ZFIN ID: ZDB-PUB-010918-4
Dioxin toxicology and the aryl hydrocarbon receptor: Insights from fish and other non-traditional models
Hahn, M.E.
Date: 2001
Source: Marine biotechnology (New York, N.Y.)   3: S224-S238 (Journal)
Registered Authors: Hahn, Mark E.
Keywords: dioxins, hypoxia, evolution, gene duplication, Fundulus, aryl hydrocarbon receptor, trout Oncorhynchus mykiss, zebrafish Danio rerio, cell-cycle control, bHLH-PAS proteins, halogenated aromatic-hydrocarbons, teleost Fundulus heteroclitus, tissue-specific expression, nuclear translocator arnt, life stage development, AH receptor
MeSH Terms: none
PubMed: none
Fish are established models in biology.

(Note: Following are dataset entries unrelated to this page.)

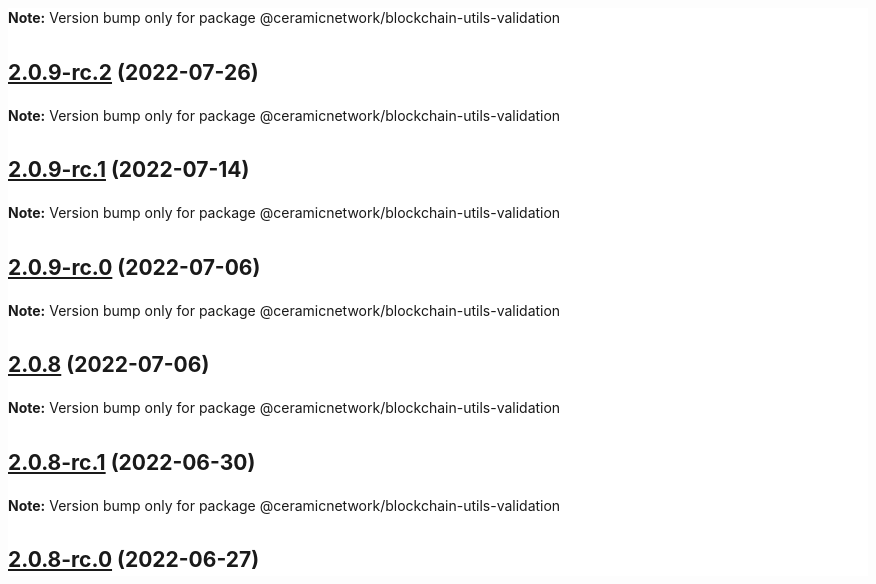 **Note:** Version bump only for package @ceramicnetwork/blockchain-utils-validation





## [2.0.9-rc.2](/compare/@ceramicnetwork/blockchain-utils-validation@2.0.9-rc.1...@ceramicnetwork/blockchain-utils-validation@2.0.9-rc.2) (2022-07-26)

**Note:** Version bump only for package @ceramicnetwork/blockchain-utils-validation





## [2.0.9-rc.1](/compare/@ceramicnetwork/blockchain-utils-validation@2.0.9-rc.0...@ceramicnetwork/blockchain-utils-validation@2.0.9-rc.1) (2022-07-14)

**Note:** Version bump only for package @ceramicnetwork/blockchain-utils-validation





## [2.0.9-rc.0](https://github.com/ceramicnetwork/js-ceramic/compare/@ceramicnetwork/blockchain-utils-validation@2.0.8...@ceramicnetwork/blockchain-utils-validation@2.0.9-rc.0) (2022-07-06)

**Note:** Version bump only for package @ceramicnetwork/blockchain-utils-validation





## [2.0.8](https://github.com/ceramicnetwork/js-ceramic/compare/@ceramicnetwork/blockchain-utils-validation@2.0.8-rc.1...@ceramicnetwork/blockchain-utils-validation@2.0.8) (2022-07-06)

**Note:** Version bump only for package @ceramicnetwork/blockchain-utils-validation





## [2.0.8-rc.1](https://github.com/ceramicnetwork/js-ceramic/compare/@ceramicnetwork/blockchain-utils-validation@2.0.8-rc.0...@ceramicnetwork/blockchain-utils-validation@2.0.8-rc.1) (2022-06-30)

**Note:** Version bump only for package @ceramicnetwork/blockchain-utils-validation





## [2.0.8-rc.0](/compare/@ceramicnetwork/blockchain-utils-validation@2.0.7...@ceramicnetwork/blockchain-utils-validation@2.0.8-rc.0) (2022-06-27)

Recent Findings suggest that Fish and other nontraditional species also may serve as valuable model systems for understanding receptor-dependent signaling pathways and their interactions with environmental chemicals. Because they are highly sensitive to chlorinated dioxins and related halogenated aromatic hydrocarbons, fish are being used to elucidate the role of chemical signaling pathways in the developmental and molecular toxicology of dioxin-like compounds. Much of this work is focused on the aryl hydrocarbon receptor (AHR), a ligand-activated, bHLH-PAS transcription factor through which dioxins cause altered gene expression and toxicity. In contrast to mammals, which appear to express a single dioxin-binding AHR, many fish species possess at least two AHR genes. Studies of these two fish AHRs may help to reveal the multiple functions of the single mammalian "AHR," its physiological ligand, and the molecular mechanisms involved in differential sensitivity to dioxin-like compounds. In addition, fish have great potential as models for understanding the in vivo functions and interactions of bHLH-PAS proteins, the evolutionary history of their diversification in vertebrates, and their role in human physiology and disease.